> **WHAT YOU HAVE TO DO**
The whole listing below must be printed again exactly, images excluded.

> **SOURCE MATERIAL**
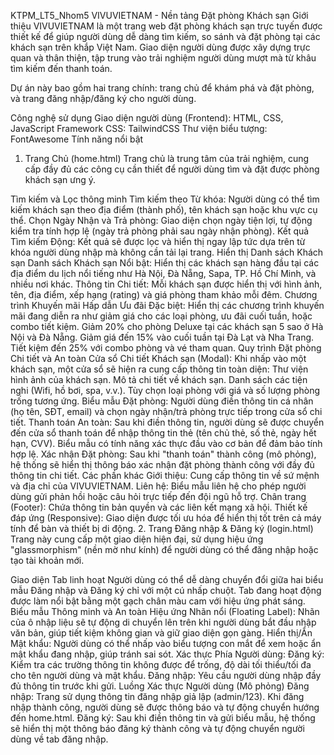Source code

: KTPM_LT5_Nhom5
VIVUVIETNAM - Nền tảng Đặt phòng Khách sạn
Giới thiệu
VIVUVIETNAM là một trang web đặt phòng khách sạn trực tuyến được thiết kế để giúp người dùng dễ dàng tìm kiếm, so sánh và đặt phòng tại các khách sạn trên khắp Việt Nam. Giao diện người dùng được xây dựng trực quan và thân thiện, tập trung vào trải nghiệm người dùng mượt mà từ khâu tìm kiếm đến thanh toán.

Dự án này bao gồm hai trang chính: trang chủ để khám phá và đặt phòng, và trang đăng nhập/đăng ký cho người dùng.

Công nghệ sử dụng
Giao diện người dùng (Frontend): HTML, CSS, JavaScript
Framework CSS: TailwindCSS
Thư viện biểu tượng: FontAwesome
Tính năng nổi bật
1. Trang Chủ (home.html)
Trang chủ là trung tâm của trải nghiệm, cung cấp đầy đủ các công cụ cần thiết để người dùng tìm và đặt được phòng khách sạn ưng ý.

Tìm kiếm và Lọc thông minh
Tìm kiếm theo Từ khóa: Người dùng có thể tìm kiếm khách sạn theo địa điểm (thành phố), tên khách sạn hoặc khu vực cụ thể.
Chọn Ngày Nhận và Trả phòng: Giao diện chọn ngày tiện lợi, tự động kiểm tra tính hợp lệ (ngày trả phòng phải sau ngày nhận phòng).
Kết quả Tìm kiếm Động: Kết quả sẽ được lọc và hiển thị ngay lập tức dựa trên từ khóa người dùng nhập mà không cần tải lại trang.
Hiển thị Danh sách Khách sạn
Danh sách Khách sạn Nổi bật: Hiển thị các khách sạn hàng đầu tại các địa điểm du lịch nổi tiếng như Hà Nội, Đà Nẵng, Sapa, TP. Hồ Chí Minh, và nhiều nơi khác.
Thông tin Chi tiết: Mỗi khách sạn được hiển thị với hình ảnh, tên, địa điểm, xếp hạng (rating) và giá phòng tham khảo mỗi đêm.
Chương trình Khuyến mãi Hấp dẫn
Ưu đãi Đặc biệt: Hiển thị các chương trình khuyến mãi đang diễn ra như giảm giá cho các loại phòng, ưu đãi cuối tuần, hoặc combo tiết kiệm.
Giảm 20% cho phòng Deluxe tại các khách sạn 5 sao ở Hà Nội và Đà Nẵng.
Giảm giá đến 15% vào cuối tuần tại Đà Lạt và Nha Trang.
Tiết kiệm đến 25% với combo phòng và vé tham quan.
Quy trình Đặt phòng Chi tiết và An toàn
Cửa sổ Chi tiết Khách sạn (Modal): Khi nhấp vào một khách sạn, một cửa sổ sẽ hiện ra cung cấp thông tin toàn diện:
Thư viện hình ảnh của khách sạn.
Mô tả chi tiết về khách sạn.
Danh sách các tiện nghi (Wifi, hồ bơi, spa, v.v.).
Tùy chọn loại phòng với giá và số lượng phòng trống tương ứng.
Biểu mẫu Đặt phòng: Người dùng điền thông tin cá nhân (họ tên, SĐT, email) và chọn ngày nhận/trả phòng trực tiếp trong cửa sổ chi tiết.
Thanh toán An toàn: Sau khi điền thông tin, người dùng sẽ được chuyển đến cửa sổ thanh toán để nhập thông tin thẻ (tên chủ thẻ, số thẻ, ngày hết hạn, CVV). Biểu mẫu có tính năng xác thực đầu vào cơ bản để đảm bảo tính hợp lệ.
Xác nhận Đặt phòng: Sau khi "thanh toán" thành công (mô phỏng), hệ thống sẽ hiển thị thông báo xác nhận đặt phòng thành công với đầy đủ thông tin chi tiết.
Các phần khác
Giới thiệu: Cung cấp thông tin về sứ mệnh và địa chỉ của VIVUVIETNAM.
Liên hệ: Biểu mẫu liên hệ cho phép người dùng gửi phản hồi hoặc câu hỏi trực tiếp đến đội ngũ hỗ trợ.
Chân trang (Footer): Chứa thông tin bản quyền và các liên kết mạng xã hội.
Thiết kế đáp ứng (Responsive): Giao diện được tối ưu hóa để hiển thị tốt trên cả máy tính để bàn và thiết bị di động.
2. Trang Đăng nhập & Đăng ký (login.html)
Trang này cung cấp một giao diện hiện đại, sử dụng hiệu ứng "glassmorphism" (nền mờ như kính) để người dùng có thể đăng nhập hoặc tạo tài khoản mới.

Giao diện Tab linh hoạt
Người dùng có thể dễ dàng chuyển đổi giữa hai biểu mẫu Đăng nhập và Đăng ký chỉ với một cú nhấp chuột.
Tab đang hoạt động được làm nổi bật bằng một gạch chân màu cam với hiệu ứng phát sáng.
Biểu mẫu Thông minh và An toàn
Hiệu ứng Nhãn nổi (Floating Label): Nhãn của ô nhập liệu sẽ tự động di chuyển lên trên khi người dùng bắt đầu nhập văn bản, giúp tiết kiệm không gian và giữ giao diện gọn gàng.
Hiển thị/Ẩn Mật khẩu: Người dùng có thể nhấp vào biểu tượng con mắt để xem hoặc ẩn mật khẩu đang nhập, giúp tránh sai sót.
Xác thực Phía Người dùng:
Đăng ký: Kiểm tra các trường thông tin không được để trống, độ dài tối thiểu/tối đa cho tên người dùng và mật khẩu.
Đăng nhập: Yêu cầu người dùng nhập đầy đủ thông tin trước khi gửi.
Luồng Xác thực Người dùng (Mô phỏng)
Đăng nhập: Trang sử dụng thông tin đăng nhập giả lập (admin/123). Khi đăng nhập thành công, người dùng sẽ được thông báo và tự động chuyển hướng đến home.html.
Đăng ký: Sau khi điền thông tin và gửi biểu mẫu, hệ thống sẽ hiển thị một thông báo đăng ký thành công và tự động chuyển người dùng về tab đăng nhập.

> **SOLUTION FOR THIS EXERCISE**
Source code

: KTPM_LT5_Nhom5
VIVUVIETNAM - Nền tảng Đặt phòng Khách sạn
Giới thiệu
VIVUVIETNAM là một trang web đặt phòng khách sạn trực tuyến được thiết kế để giúp người dùng dễ dàng tìm kiếm, so sánh và đặt phòng tại các khách sạn trên khắp Việt Nam. Giao diện người dùng được xây dựng trực quan và thân thiện, tập trung vào trải nghiệm người dùng mượt mà từ khâu tìm kiếm đến thanh toán.

Dự án này bao gồm hai trang chính: trang chủ để khám phá và đặt phòng, và trang đăng nhập/đăng ký cho người dùng.

Công nghệ sử dụng
Giao diện người dùng (Frontend): HTML, CSS, JavaScript
Framework CSS: TailwindCSS
Thư viện biểu tượng: FontAwesome
Tính năng nổi bật
1. Trang Chủ (home.html)
Trang chủ là trung tâm của trải nghiệm, cung cấp đầy đủ các công cụ cần thiết để người dùng tìm và đặt được phòng khách sạn ưng ý.

Tìm kiếm và Lọc thông minh
Tìm kiếm theo Từ khóa: Người dùng có thể tìm kiếm khách sạn theo địa điểm (thành phố), tên khách sạn hoặc khu vực cụ thể.
Chọn Ngày Nhận và Trả phòng: Giao diện chọn ngày tiện lợi, tự động kiểm tra tính hợp lệ (ngày trả phòng phải sau ngày nhận phòng).
Kết quả Tìm kiếm Động: Kết quả sẽ được lọc và hiển thị ngay lập tức dựa trên từ khóa người dùng nhập mà không cần tải lại trang.
Hiển thị Danh sách Khách sạn
Danh sách Khách sạn Nổi bật: Hiển thị các khách sạn hàng đầu tại các địa điểm du lịch nổi tiếng như Hà Nội, Đà Nẵng, Sapa, TP. Hồ Chí Minh, và nhiều nơi khác.
Thông tin Chi tiết: Mỗi khách sạn được hiển thị với hình ảnh, tên, địa điểm, xếp hạng (rating) và giá phòng tham khảo mỗi đêm.
Chương trình Khuyến mãi Hấp dẫn
Ưu đãi Đặc biệt: Hiển thị các chương trình khuyến mãi đang diễn ra như giảm giá cho các loại phòng, ưu đãi cuối tuần, hoặc combo tiết kiệm.
Giảm 20% cho phòng Deluxe tại các khách sạn 5 sao ở Hà Nội và Đà Nẵng.
Giảm giá đến 15% vào cuối tuần tại Đà Lạt và Nha Trang.
Tiết kiệm đến 25% với combo phòng và vé tham quan.
Quy trình Đặt phòng Chi tiết và An toàn
Cửa sổ Chi tiết Khách sạn (Modal): Khi nhấp vào một khách sạn, một cửa sổ sẽ hiện ra cung cấp thông tin toàn diện:
Thư viện hình ảnh của khách sạn.
Mô tả chi tiết về khách sạn.
Danh sách các tiện nghi (Wifi, hồ bơi, spa, v.v.).
Tùy chọn loại phòng với giá và số lượng phòng trống tương ứng.
Biểu mẫu Đặt phòng: Người dùng điền thông tin cá nhân (họ tên, SĐT, email) và chọn ngày nhận/trả phòng trực tiếp trong cửa sổ chi tiết.
Thanh toán An toàn: Sau khi điền thông tin, người dùng sẽ được chuyển đến cửa sổ thanh toán để nhập thông tin thẻ (tên chủ thẻ, số thẻ, ngày hết hạn, CVV). Biểu mẫu có tính năng xác thực đầu vào cơ bản để đảm bảo tính hợp lệ.
Xác nhận Đặt phòng: Sau khi "thanh toán" thành công (mô phỏng), hệ thống sẽ hiển thị thông báo xác nhận đặt phòng thành công với đầy đủ thông tin chi tiết.
Các phần khác
Giới thiệu: Cung cấp thông tin về sứ mệnh và địa chỉ của VIVUVIETNAM.
Liên hệ: Biểu mẫu liên hệ cho phép người dùng gửi phản hồi hoặc câu hỏi trực tiếp đến đội ngũ hỗ trợ.
Chân trang (Footer): Chứa thông tin bản quyền và các liên kết mạng xã hội.
Thiết kế đáp ứng (Responsive): Giao diện được tối ưu hóa để hiển thị tốt trên cả máy tính để bàn và thiết bị di động.
2. Trang Đăng nhập & Đăng ký (login.html)
Trang này cung cấp một giao diện hiện đại, sử dụng hiệu ứng "glassmorphism" (nền mờ như kính) để người dùng có thể đăng nhập hoặc tạo tài khoản mới.

Giao diện Tab linh hoạt
Người dùng có thể dễ dàng chuyển đổi giữa hai biểu mẫu Đăng nhập và Đăng ký chỉ với một cú nhấp chuột.
Tab đang hoạt động được làm nổi bật bằng một gạch chân màu cam với hiệu ứng phát sáng.
Biểu mẫu Thông minh và An toàn
Hiệu ứng Nhãn nổi (Floating Label): Nhãn của ô nhập liệu sẽ tự động di chuyển lên trên khi người dùng bắt đầu nhập văn bản, giúp tiết kiệm không gian và giữ giao diện gọn gàng.
Hiển thị/Ẩn Mật khẩu: Người dùng có thể nhấp vào biểu tượng con mắt để xem hoặc ẩn mật khẩu đang nhập, giúp tránh sai sót.
Xác thực Phía Người dùng:
Đăng ký: Kiểm tra các trường thông tin không được để trống, độ dài tối thiểu/tối đa cho tên người dùng và mật khẩu.
Đăng nhập: Yêu cầu người dùng nhập đầy đủ thông tin trước khi gửi.
Luồng Xác thực Người dùng (Mô phỏng)
Đăng nhập: Trang sử dụng thông tin đăng nhập giả lập (admin/123). Khi đăng nhập thành công, người dùng sẽ được thông báo và tự động chuyển hướng đến home.html.
Đăng ký: Sau khi điền thông tin và gửi biểu mẫu, hệ thống sẽ hiển thị một thông báo đăng ký thành công và tự động chuyển người dùng về tab đăng nhập.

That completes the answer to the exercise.